An alternative definition of the second law of thermodynamics is that it is impossible to have 100% efficiency; you can’t extract an amount of heat, Q, and use it all to do work, W. A proportion of the heat is lost to the environment. It is this law that forbids the perfect heat engine. There is a limit to how efficient a heat engine can be, as it is bound by the second law; and this is the Carnot efficiency.
However, it is important to note that the Carnot efficiency is just a theoretical figure, real like machines are far less efficient. Theoretically, the most efficient heat engine cycle is the Carnot cycle. In order to approach the Carnot efficiency must be reversible and no change in entropy. This statement shows how the Carnot cycle is an idealization since no real engine processes are reversible and all real physical processes involve an increase in entropy. Furthermore, Carnot engine cycle isn’t practical because the heat transfer in the isothermal process is far too slow to be practical. The engine whilst being extremely efficient would be so slow that there really is no use to it.
We have seen how entropy has many meanings, from being a measure of disorder to being a measure of the amount of energy which is unavailable to be used for work. But its most impressive definition is its use of a timescale. Since entropy gives information about how an isolated system has changed, concerning its particles and their energy, it gives us the direction of time. If we are given two snapshots of a system from two different time scales, we can tell which one came last, as it will be the most disordered one.
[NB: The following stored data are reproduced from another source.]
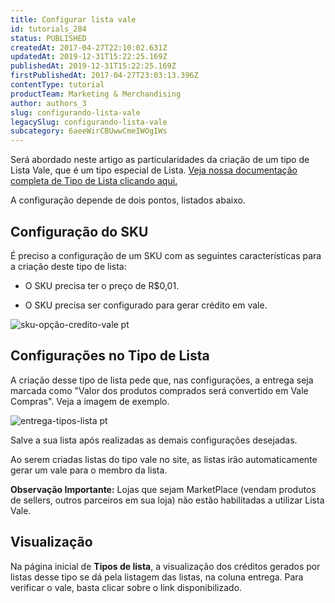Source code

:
 ```yaml
---
title: Configurar lista vale
id: tutorials_284
status: PUBLISHED
createdAt: 2017-04-27T22:10:02.631Z
updatedAt: 2019-12-31T15:22:25.169Z
publishedAt: 2019-12-31T15:22:25.169Z
firstPublishedAt: 2017-04-27T23:03:13.396Z
contentType: tutorial
productTeam: Marketing & Merchandising
author: authors_3
slug: configurando-lista-vale
legacySlug: configurando-lista-vale
subcategory: 6aeeWirCBUwwCmeIWOgIWs
---
```


Será abordado neste artigo as particularidades da criação de um tipo de Lista Vale, que é um tipo especial de Lista. [Veja nossa documentação completa de Tipo de Lista clicando aqui.](/pt/tutorial/criando-tipo-de-lista/)

A configuração depende de dois pontos, listados abaixo.

## Configuração do SKU

É preciso a configuração de um SKU com as seguintes características para a criação deste tipo de lista:

- O SKU precisa ter o preço de R$0,01.

- O SKU precisa ser configurado para gerar crédito em vale.

![sku-opção-credito-vale pt](https://images.ctfassets.net/alneenqid6w5/JLjFssu5Q2awo2UyiuOEQ/2719360144a349ef7fcf68fc96a7dee6/sku-op____o-credito-vale_pt.png)


## Configurações no Tipo de Lista

A criação desse tipo de lista pede que, nas configurações, a entrega seja marcada como "Valor dos produtos comprados será convertido em Vale Compras". Veja a imagem de exemplo.

![entrega-tipos-lista pt](https://images.ctfassets.net/alneenqid6w5/7cX5Qz5CG4gSQuwOUKSy0Y/21687cba7440124b65e6b4be17007191/entrega-tipos-lista_pt.png)

Salve a sua lista após realizadas as demais configurações desejadas.

Ao serem criadas listas do tipo vale no site, as listas irão automaticamente gerar um vale para o membro da lista.

**Observação Importante:** Lojas que sejam MarketPlace (vendam produtos de sellers, outros parceiros em sua loja) não estão habilitadas a utilizar Lista Vale.

## Visualização

Na página inicial de **Tipos de lista**, a visualização dos créditos gerados por listas desse tipo se dá pela listagem das listas, na coluna entrega. Para verificar o vale, basta clicar sobre o link disponibilizado.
Any isolated system in the universe, ‘flows’ with disorder, in the sense that events will take place on a course that leads to higher entropy.
Other examples of entropy are all around us in our everyday lives. An ice-cube sitting on a table top will melt into water. Ice is a state of order because the structure of the molecules is organized and fixed, whereas water represents a state of disorders, as water molecules aren’t fixed and can flow wherever.
Cleaning up your room is an example of how you need work done to get to a state of high order. In your everyday actions, you place objects randomly around your name, because it is the easiest thing to do, in terms of energy used. This increases how disorderly the room begins. When you decide to clean your room, you use a large amount of energy and work done to achieve a state of order. Similarly with a car, if you don’t drive it for a number of years, it will break down and achieve a state of disorder.
Entropy is all around us and governs what we can and can’t do, and how much energy we need to carry out such actions. It is the universe’s natural timeline and is a cruel master; because it tells us that we will always lose out when using energy. There will never be a 100% efficient isolated system because the universe simply won’t allow it.